During the June 24, 2021 hearing, both parties presented evidence of the derogatory statements they made to each other, appellant's alleged physical abuse of the four-year-old child, and injuries caused to respondent when appellant hit him with a door frame segment containing two nails. The trial court issued a three-year restraining order against appellant. The order also required her to move out of the residence and to enroll in a 52-week domestic violence program. After discussions with the parties, the trial court identified the terms of appellant's visitation with the four-year-old child.
Appellant filed a timely notice of appeal.
DISCUSSION
I. Applicable law and standard of review
The DVPA provides for the issuance of restraining orders to enjoin specific acts of abuse, defined under the statute to include "intentionally or recklessly caus[ing] or attempt[ing] to cause bodily injury," and "plac[ing] a person in reasonable apprehension of imminent serious bodily injury to that person or to another." (§ 6203, subd. (a)(1), (3).)
A trial court has discretion in determining whether to grant a petition for a restraining order under the DVPA. (In re Marriage of Fregoso &Hernandez (2016) 5 Cal.App.5th 698, 702.) We review such an order for abuse of that discretion. (Burquet v. Brumbaugh (2014) 223 Cal.App.4th 1140, 1143.) We also consider the evidence supporting such an order under the substantial evidence standard. (Ibid.) Under that standard, we determine whether, on the entire record, there is any substantial evidence, contradicted or uncontradicted supporting the trial court's findings. (Ibid.) We must accept as true all evidence supporting the trial court's findings and resolve every conflict in favor of the court's order. (Ibid.)
II. Appellant forfeited her challenge due to her onesided presentation of the evidence
Appellant contends the trial court erred in issuing a restraining order, arguing she acted in self-defense and was the victim of violence. "A party who challenges the sufficiency of the evidence to support a finding must set forth, discuss, and analyze all the evidence on that point, both favorable and unfavorable." (Doe v. Roman Catholic Archbishop of Cashel &Emly (2009) 177 Cal.App.4th 209, 218.) "An appellate court will consider the sufficiency of the evidence to support a given finding only after a party tenders such an issue together with a fair summary of the evidence bearing on the challenged finding, particularly including evidence that arguably supports it." (Huong Que, Inc. v.
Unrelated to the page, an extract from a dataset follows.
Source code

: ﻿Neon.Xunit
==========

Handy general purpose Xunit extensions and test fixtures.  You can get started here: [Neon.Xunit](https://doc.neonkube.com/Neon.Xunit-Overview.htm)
Luu (2007) 150 Cal.App.4th 400, 409-410.)
The presumption is that the record contains evidence to sustain every finding of fact, and, thus, an appellant who challenges a finding is required to set forth in the opening brief all the material evidence on that issue or finding and not merely evidence favorable to his or her position. (Foreman &Clark Corp. v. Fallon (1971) 3 Cal.3d 875, 881.) If they do not, the error is deemed waived. (Ibid.)
Here, appellant highlights the evidence that supports her arguments, e.g., respondent's derogatory language and her selfdefense. She fails to set forth, discuss, and analyze other evidence supporting the court's findings. Notably, she omits discussion of the following testimony: when respondent refused to let appellant inside, she broke down the door, seized a segment of the door frame with two nails that she used to strike and stab respondent. Appellant also neglects to discuss the trial court's finding that she was not credible because she gave conflicting testimony that "didn't make any sense." The result is that appellant's presentation is one-sided, inadequate, and warrants the conclusion she has forfeited any claim concerning the sufficiency of the evidence supporting the restraining order. Despite this, we address the merits of appellant's arguments on appeal.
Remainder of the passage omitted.